La femme de l’enrichi transatlantique (pour autant qu’elle fréquentât le vieux monde) y fit des ravages non moins considérables. Par elle s’installa la coutume du mouvement perpétuel en toilette d’apparat qui, au temps de la bonne société, eût semblé une double faute contre le goût. Par elle vinrent les bijoux arborés dès le matin et l’obligation de se « montrer » tout le long du jour partout où il y a la moindre chance d’être vue. Les hautes classes d’Europe se corrompirent avec une promptitude édifiante, ce qui les conduisit à gémir de la « démoralisation populaire ». Les petites mondanités engendrent volontiers de grandes conséquences. C’est le cas notamment quand la parade continue s’érige en obligation sociale. Rien ne provoque plus sûrement au vice et au mensonge.
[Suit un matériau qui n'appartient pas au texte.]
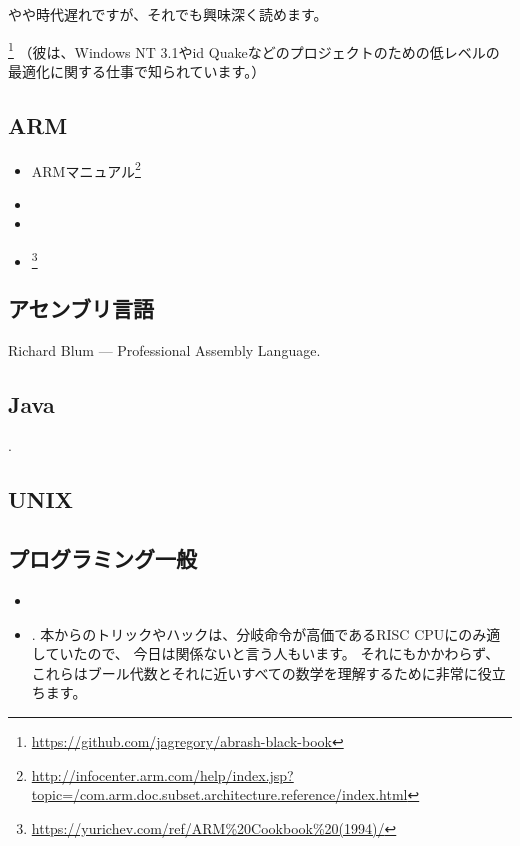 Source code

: やや時代遅れですが、それでも興味深く読めます。

\MAbrash\footnote{\AlsoAvailableAs \url{https://github.com/jagregory/abrash-black-book}}
（彼は、Windows NT 3.1やid Quakeなどのプロジェクトのための低レベルの最適化に関する仕事で知られています。）

\subsection{ARM}

\begin{itemize}
\item ARMマニュアル\footnote{\AlsoAvailableAs \url{http://infocenter.arm.com/help/index.jsp?topic=/com.arm.doc.subset.architecture.reference/index.html}}

\item \ARMSevenRef

\item \ARMSixFourRefURL

\item \ARMCookBook\footnote{\AlsoAvailableAs \url{https://yurichev.com/ref/ARM%20Cookbook%20(1994)/}}
\end{itemize}

\subsection{アセンブリ言語}

Richard Blum --- Professional Assembly Language.

\subsection{Java}

\JavaBook.

\subsection{UNIX}

\TAOUP

\subsection{プログラミング一般}

\begin{itemize}

\item \RobPikePractice

\item \HenryWarren.
本からのトリックやハックは、分岐命令が高価である\ac{RISC} \ac{CPU}にのみ適していたので、
今日は関係ないと言う人もいます。 
それにもかかわらず、これらはブール代数とそれに近いすべての数学を理解するために非常に役立ちます。

\end{itemize}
De pareilles transformations, pour rapides qu’elles aient été cette fois, sont tout de même lentes à se révéler, sinon aux attentifs. L’opinion, la presse d’alors, préoccupées de romans et de scandales, n’y furent guère sensibles. Nulle voix ne protestait qu’isolément. L’Asie demeurait muette et soupçonneuse. L’Afrique indigène s’ignorait encore et à sa périphérie s’écrivaient çà et là, au Maroc principalement, des pages de saine colonisation.

L’Europe ne doutait donc point de la solidité de son préceptorat. Elle ne doutait pas surtout de la légitimité de ses titres à l’exercer.